Task details:
Repeat each of these records exactly.

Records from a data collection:
● ● ● ● ●
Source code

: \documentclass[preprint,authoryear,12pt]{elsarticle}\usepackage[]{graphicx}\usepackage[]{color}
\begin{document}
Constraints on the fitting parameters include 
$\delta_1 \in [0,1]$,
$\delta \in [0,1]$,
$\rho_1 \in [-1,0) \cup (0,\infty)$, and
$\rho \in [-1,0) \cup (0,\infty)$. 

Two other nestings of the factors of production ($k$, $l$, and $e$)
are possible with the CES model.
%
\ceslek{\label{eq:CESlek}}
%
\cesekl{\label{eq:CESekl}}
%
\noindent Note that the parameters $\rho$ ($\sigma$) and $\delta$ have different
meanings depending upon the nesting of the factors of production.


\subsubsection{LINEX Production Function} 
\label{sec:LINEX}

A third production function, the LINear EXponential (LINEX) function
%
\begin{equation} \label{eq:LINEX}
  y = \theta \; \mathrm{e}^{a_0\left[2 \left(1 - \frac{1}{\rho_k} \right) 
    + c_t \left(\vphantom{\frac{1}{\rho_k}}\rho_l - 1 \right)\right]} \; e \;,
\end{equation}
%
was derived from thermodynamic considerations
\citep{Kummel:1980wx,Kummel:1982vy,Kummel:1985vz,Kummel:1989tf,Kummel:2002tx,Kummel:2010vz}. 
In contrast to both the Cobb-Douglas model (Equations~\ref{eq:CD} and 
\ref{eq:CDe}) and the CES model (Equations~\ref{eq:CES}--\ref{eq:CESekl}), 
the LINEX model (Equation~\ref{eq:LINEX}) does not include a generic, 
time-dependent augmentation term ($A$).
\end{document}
● ● ● ● ●
Response box:
Source code

: \documentclass[preprint,authoryear,12pt]{elsarticle}\usepackage[]{graphicx}\usepackage[]{color}
\begin{document}
Constraints on the fitting parameters include 
$\delta_1 \in [0,1]$,
$\delta \in [0,1]$,
$\rho_1 \in [-1,0) \cup (0,\infty)$, and
$\rho \in [-1,0) \cup (0,\infty)$. 

Two other nestings of the factors of production ($k$, $l$, and $e$)
are possible with the CES model.
%
\ceslek{\label{eq:CESlek}}
%
\cesekl{\label{eq:CESekl}}
%
\noindent Note that the parameters $\rho$ ($\sigma$) and $\delta$ have different
meanings depending upon the nesting of the factors of production.


\subsubsection{LINEX Production Function} 
\label{sec:LINEX}

A third production function, the LINear EXponential (LINEX) function
%
\begin{equation} \label{eq:LINEX}
  y = \theta \; \mathrm{e}^{a_0\left[2 \left(1 - \frac{1}{\rho_k} \right) 
    + c_t \left(\vphantom{\frac{1}{\rho_k}}\rho_l - 1 \right)\right]} \; e \;,
\end{equation}
%
was derived from thermodynamic considerations
\citep{Kummel:1980wx,Kummel:1982vy,Kummel:1985vz,Kummel:1989tf,Kummel:2002tx,Kummel:2010vz}. 
In contrast to both the Cobb-Douglas model (Equations~\ref{eq:CD} and 
\ref{eq:CDe}) and the CES model (Equations~\ref{eq:CES}--\ref{eq:CESekl}), 
the LINEX model (Equation~\ref{eq:LINEX}) does not include a generic, 
time-dependent augmentation term ($A$).
\end{document}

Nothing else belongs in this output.